(Collected data)
•••

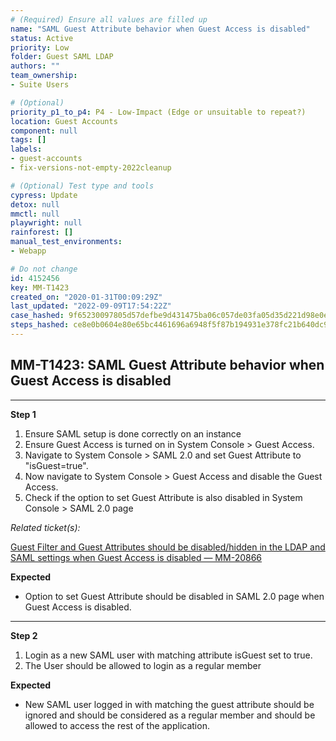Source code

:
 ```yaml
---
# (Required) Ensure all values are filled up
name: "SAML Guest Attribute behavior when Guest Access is disabled"
status: Active
priority: Low
folder: Guest SAML LDAP
authors: ""
team_ownership: 
- Suite Users

# (Optional)
priority_p1_to_p4: P4 - Low-Impact (Edge or unsuitable to repeat?)
location: Guest Accounts
component: null
tags: []
labels: 
- guest-accounts
- fix-versions-not-empty-2022cleanup

# (Optional) Test type and tools
cypress: Update
detox: null
mmctl: null
playwright: null
rainforest: []
manual_test_environments: 
- Webapp

# Do not change
id: 4152456
key: MM-T1423
created_on: "2020-01-31T00:09:29Z"
last_updated: "2022-09-09T17:54:22Z"
case_hashed: 9f65230097805d57defbe9d431475ba06c057de03fa05d35d221d98e0ea753a23108ce7697fb95924fb40625113c8dd3
steps_hashed: ce8e0b0604e80e65bc4461696a6948f5f87b194931e378fc21b640dc98079c8ac82c12f3373a39c49ab98030d26b1ab2
---
```


<!-- (Auto-generated) Based on frontmatter's "key" and "name" -->

## MM-T1423: SAML Guest Attribute behavior when Guest Access is disabled

---

**Step 1**

1. Ensure SAML setup is done correctly on an instance
2. Ensure Guest Access is turned on in System Console > Guest Access.
3. Navigate to System Console > SAML 2.0 and set Guest Attribute to "isGuest=true".
4. Now navigate to System Console > Guest Access and disable the Guest Access.
5. Check if the option to set Guest Attribute is also disabled in System Console > SAML 2.0 page

_Related ticket(s):_

[Guest Filter and Guest Attributes should be disabled/hidden in the LDAP and SAML settings when Guest Access is disabled — MM-20866](https://mattermost.atlassian.net/browse/MM-20866)

**Expected**

- Option to set Guest Attribute should be disabled in SAML 2.0 page when Guest Access is disabled.

---

**Step 2**

1. Login as a new SAML user with matching attribute isGuest set to true.
2. The User should be allowed to login as a regular member

**Expected**

- New SAML user logged in with matching the guest attribute should be ignored and should be considered as a regular member and should be allowed to access the rest of the application.
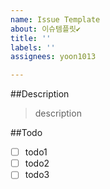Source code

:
 ```yaml
---
name: Issue Template
about: 이슈템플릿✔️
title: ''
labels: ''
assignees: yoon1013

---
```


##Description

>description

##Todo
- [ ] todo1
- [ ] todo2
- [ ] todo3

•••

Exercise prompt: On how many lines of the data does "behavior" appear? Give only that number.

Answer to the problem: 2